Trou-de-Pique aurait aimé pouvoir répliquer mais ses yeux embués ne regardait pas les persiennes en bois de la maison de Margot St-Laurent mais bien celle dont l’ombre semblait plus menaçante pour l’état d’esprit de son compagnon et renforçait d’autant plus sa théorie. Ce manoir, ayant appartenu à la famille de Skin depuis plus de cent ans ne devrait pas être là. À sa place, dans les années 50, on avait construit un bungalow d’une assez grande superficie qui n’a jamais vraiment remplacé le prestige du manoir. Cette maison, avec celle du notaire qu’ils venaient de quitter, faisait partie intégrante de l’histoire mais aussi de la personnalité de la ville de St-Bernadet. Aujourd’hui, en ce début de troisième millénaire, les ruines de la maison du notaire n’était même plus à la hauteur de ce prestige et ne subsistait que dans la mémoire des gens les plus âgés, ce dont nos trois compères se balancent complètement.

« Tu ne dis rien, Troud parce que ça te fait de quoi de savoir que ta théorie de savant s’est écrasée comme une asperge dans la poche de Magané. »

Il s’approcha de Magané qui regardait lui aussi l’ombre du manoir en retenant ses sanglots. Un bras autour de son cou, il serra le pauvre qui commençait encore une nouvelle crise d’asthme.
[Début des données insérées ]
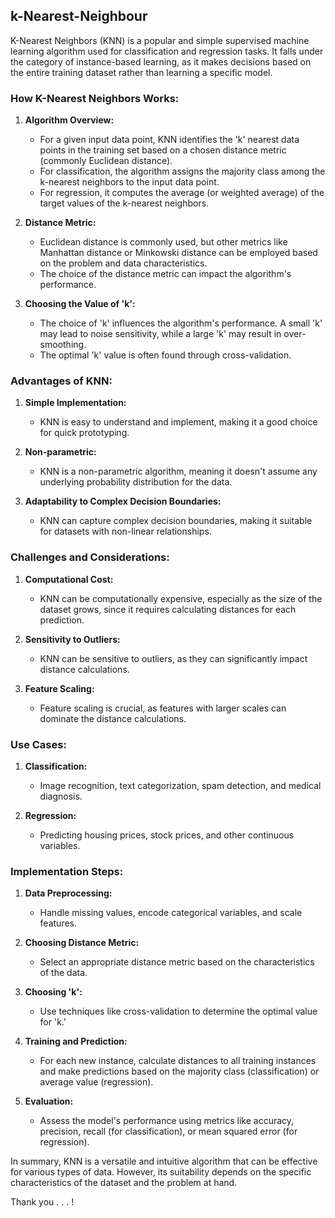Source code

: ## k-Nearest-Neighbour

K-Nearest Neighbors (KNN) is a popular and simple supervised machine learning algorithm used for classification and regression tasks. It falls under the category of instance-based learning, as it makes decisions based on the entire training dataset rather than learning a specific model.

### How K-Nearest Neighbors Works:

1. **Algorithm Overview:**
   - For a given input data point, KNN identifies the 'k' nearest data points in the training set based on a chosen distance metric (commonly Euclidean distance).
   - For classification, the algorithm assigns the majority class among the k-nearest neighbors to the input data point.
   - For regression, it computes the average (or weighted average) of the target values of the k-nearest neighbors.

2. **Distance Metric:**
   - Euclidean distance is commonly used, but other metrics like Manhattan distance or Minkowski distance can be employed based on the problem and data characteristics.
   - The choice of the distance metric can impact the algorithm's performance.

3. **Choosing the Value of 'k':**
   - The choice of 'k' influences the algorithm's performance. A small 'k' may lead to noise sensitivity, while a large 'k' may result in over-smoothing.
   - The optimal 'k' value is often found through cross-validation.

### Advantages of KNN:

1. **Simple Implementation:**
   - KNN is easy to understand and implement, making it a good choice for quick prototyping.

2. **Non-parametric:**
   - KNN is a non-parametric algorithm, meaning it doesn't assume any underlying probability distribution for the data.

3. **Adaptability to Complex Decision Boundaries:**
   - KNN can capture complex decision boundaries, making it suitable for datasets with non-linear relationships.

### Challenges and Considerations:

1. **Computational Cost:**
   - KNN can be computationally expensive, especially as the size of the dataset grows, since it requires calculating distances for each prediction.

2. **Sensitivity to Outliers:**
   - KNN can be sensitive to outliers, as they can significantly impact distance calculations.

3. **Feature Scaling:**
   - Feature scaling is crucial, as features with larger scales can dominate the distance calculations.

### Use Cases:

1. **Classification:**
   - Image recognition, text categorization, spam detection, and medical diagnosis.

2. **Regression:**
   - Predicting housing prices, stock prices, and other continuous variables.

### Implementation Steps:

1. **Data Preprocessing:**
   - Handle missing values, encode categorical variables, and scale features.

2. **Choosing Distance Metric:**
   - Select an appropriate distance metric based on the characteristics of the data.

3. **Choosing 'k':**
   - Use techniques like cross-validation to determine the optimal value for 'k.'

4. **Training and Prediction:**
   - For each new instance, calculate distances to all training instances and make predictions based on the majority class (classification) or average value (regression).

5. **Evaluation:**
   - Assess the model's performance using metrics like accuracy, precision, recall (for classification), or mean squared error (for regression).

In summary, KNN is a versatile and intuitive algorithm that can be effective for various types of data. However, its suitability depends on the specific characteristics of the dataset and the problem at hand.

Thank you . . . !

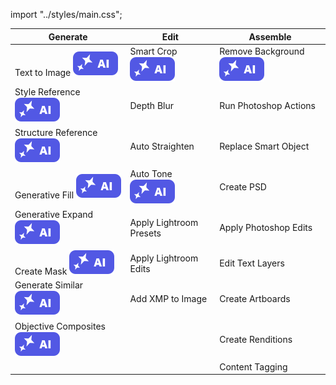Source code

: import "../styles/main.css";

|	Generate	|	Edit	|	Assemble	|
|	-----	|	-------------------	|	---------------------	|
|	<div className="aiImages">Text to Image ![AI](./images/AI_icon.svg)</div>	|	<div className="aiImages">Smart Crop![AI images](./images/AI_icon.svg)</div>	|	<div className="aiImages">Remove Background![AI](./images/AI_icon.svg)</div>	|
|	<div className="aiImages">Style Reference ![AI images](./images/AI_icon.svg)</div>	|	Depth Blur	|	Run Photoshop Actions	|
|	<div className="aiImages">Structure Reference ![AI](./images/AI_icon.svg)</div>	|	<div className="aiImages">Auto Straighten</div>	|	Replace Smart Object	|
|	<div className="aiImages">Generative Fill ![AI images](./images/AI_icon.svg)</div>	|	<div className="aiImages">Auto Tone![AI images](./images/AI_icon.svg)</div>	|	Create PSD	|
|	<div className="aiImages">Generative Expand  ![AI images](./images/AI_icon.svg)</div>	|	Apply Lightroom Presets	|	Apply Photoshop Edits	|
|	<div className="aiImages">Create Mask ![AI images](./images/AI_icon.svg)</div>	|	Apply Lightroom Edits	|	Edit Text Layers	|
|	<div className="aiImages">Generate Similar ![AI images](./images/AI_icon.svg)</div>	|	Add XMP to Image	|	Create Artboards	|
|	<div className="aiImages">Objective Composites ![AI images](./images/AI_icon.svg)</div>	|		|	Create Renditions	|
|		|		|	Content Tagging	|
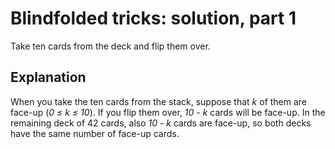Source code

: # Blindfolded tricks: solution, part 1

Take ten cards from the deck and flip them over.

## Explanation

When you take the ten cards from the stack, suppose that *k* of them are
face-up (*0 ≤ k ≤ 10*). If you flip them over, *10 - k* cards will be
face-up. In the remaining deck of 42 cards, also *10 - k* cards are face-up, so
both decks have the same number of face-up cards.
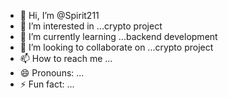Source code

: - 👋 Hi, I’m @Spirit211
- 👀 I’m interested in ...crypto project 
- 🌱 I’m currently learning ...backend development 
- 💞️ I’m looking to collaborate on ...crypto project
- 📫 How to reach me ...
- 😄 Pronouns: ...
- ⚡ Fun fact: ...

<!---
Spirit211/Spirit211 is a ✨ special ✨ repository because its `README.md` (this file) appears on your GitHub profile.
You can click the Preview link to take a look at your changes.
--->
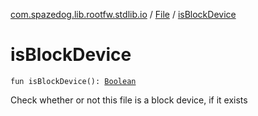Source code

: [com.spazedog.lib.rootfw.stdlib.io](../index.md) / [File](index.md) / [isBlockDevice](.)

# isBlockDevice

`fun isBlockDevice(): `[`Boolean`](https://kotlinlang.org/api/latest/jvm/stdlib/kotlin/-boolean/index.html)

Check whether or not this file is a block device, if it exists

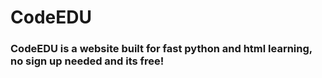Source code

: # CodeEDU
<html>
  <h3>CodeEDU is a website built for fast python and html learning, no sign up needed and its free!</h3>
</html>


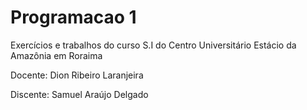 # Programacao 1
Exercícios e trabalhos do curso S.I do Centro Universitário Estácio da Amazônia em Roraima

Docente: Dion Ribeiro Laranjeira

Discente: Samuel Araújo Delgado
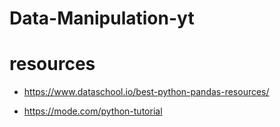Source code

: # Data-Manipulation-yt

# resources
- https://www.dataschool.io/best-python-pandas-resources/

- https://mode.com/python-tutorial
« Une chance que notre Magané a lui aussi les deux pieds sur terre. Il panique quand ça tremble un peu mais ‘faut pas lui en vouloir, c’est un grand sensible, hein Magané? »
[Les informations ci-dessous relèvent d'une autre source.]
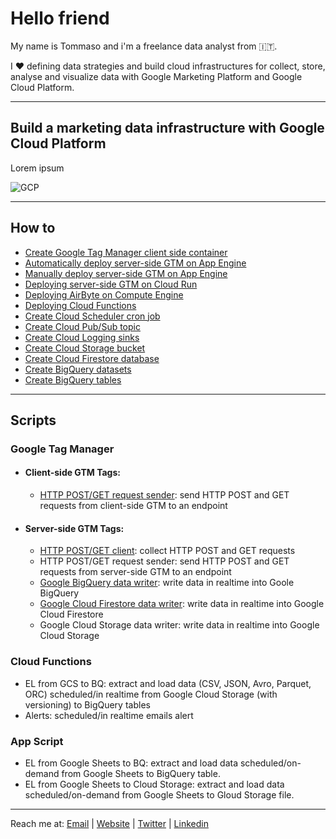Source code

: # Hello friend

My name is Tommaso and i'm a freelance data analyst from 🇮🇹.

I ❤️ defining data strategies and build cloud infrastructures for collect, store, analyse and visualize data with Google Marketing Platform and Google Cloud Platform.

---

## Build a marketing data infrastructure with Google Cloud Platform

Lorem ipsum

![GCP](https://user-images.githubusercontent.com/29273232/160848531-88a2b427-1f7a-4a86-8a68-f0a3c466c1e2.png)

---

## How to
- [Create Google Tag Manager client side container](https://developers.google.com/tag-platform/tag-manager/web) 
- [Automatically deploy server-side GTM on App Engine](https://developers.google.com/tag-platform/tag-manager/server-side)
- [Manually deploy server-side GTM on App Engine](https://www.simoahava.com/analytics/provision-server-side-tagging-application-manually/)
- [Deploying server-side GTM on Cloud Run](https://code.markedmondson.me/gtm-serverside-cloudrun/)
- [Deploying AirByte on Compute Engine](https://docs.airbyte.com/deploying-airbyte/on-gcp-compute-engine)
- [Deploying Cloud Functions](https://cloud.google.com/functions/docs/deploying)
- [Create Cloud Scheduler cron job](https://cloud.google.com/scheduler/docs/creating)
- [Create Cloud Pub/Sub topic]()
- [Create Cloud Logging sinks](https://cloud.google.com/logging/docs/export/configure_export_v2)
- [Create Cloud Storage bucket](https://cloud.google.com/storage/docs/creating-buckets)
- [Create Cloud Firestore database]()
- [Create BigQuery datasets](https://cloud.google.com/bigquery/docs/datasets)
- [Create BigQuery tables](https://cloud.google.com/bigquery/docs/tables)

---

## Scripts

### Google Tag Manager

- #### Client-side GTM Tags:
  - [HTTP POST/GET request sender](https://github.com/tommasomoretti/cs-http-tag): send HTTP POST and GET requests from client-side GTM to an endpoint

- #### Server-side GTM Tags:
  -  [HTTP POST/GET client](https://github.com/tommasomoretti/ss-http-client-tag): collect HTTP POST and GET requests
  -  HTTP POST/GET request sender: send HTTP POST and GET requests from server-side GTM to an endpoint
  -  [Google BigQuery data writer](https://github.com/tommasomoretti/ss-bq-tag): write data in realtime into Goole BigQuery
  -  [Google Cloud Firestore data writer](https://github.com/tommasomoretti/ss-fs-tag): write data in realtime into Google Cloud Firestore
  -  Google Cloud Storage data writer: write data in realtime into Google Cloud Storage

### Cloud Functions
  - EL from GCS to BQ: extract and load data (CSV, JSON, Avro, Parquet, ORC) scheduled/in realtime from Google Cloud Storage (with versioning) to BigQuery tables
  - Alerts: scheduled/in realtime emails alert

### App Script
  - EL from Google Sheets to BQ: extract and load data scheduled/on-demand from Google Sheets to BigQuery table.
  - EL from Google Sheets to Cloud Storage: extract and load data scheduled/on-demand from Google Sheets to Gloud Storage file.

---

Reach me at: [Email](mailto:hello@tommasomoretti.com) | [Website](https://tommasomoretti.com/) | [Twitter](https://twitter.com/tommoretti88) | [Linkedin](https://www.linkedin.com/in/tommasomoretti/)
Ce dernier esquissa un sourire qui ressemblait beaucoup plus à une grimace mais Skin ne voyait rien d’autre que le porche éclairé de la maison. Sur le balcon, un setter anglais semblait mener la garde. Il grogna en voyant Skin s’engager sur le terrain mais on eut pu croire qu’il préférait voir venir cet étranger avant de sonner l’alarme.

« Puffy, mon bon vieux Puffy! Tu t’es fait teindre la perruque, on dirait! »

Trou-de-Pique voulut intervenir avant que ne se déclenche une nouvelle crise mais il savait qu’elle était inévitable de toute façon. Il recula, en tirant la manche de Magané :

« Recule, on ne peut plus rien faire à présent. L’orage va éclater… »

Magané regarda le ciel étoilé en fronçant les sourcils mais quelque chose à l’intérieur de son cerveau lui signala de se taire, que cette phrase devait être une allusion mystique et que Trou-de-Pique savait de quoi il parlait, comme toujours.

Skin fut à quinze pas du chien lorsque celui-ci se dressa sur ses quatre pattes en reniflant l’odeur de l’inconnu. Magané l’appela deux, trois fois et la bête restait sur place, de plus en plus nerveuse.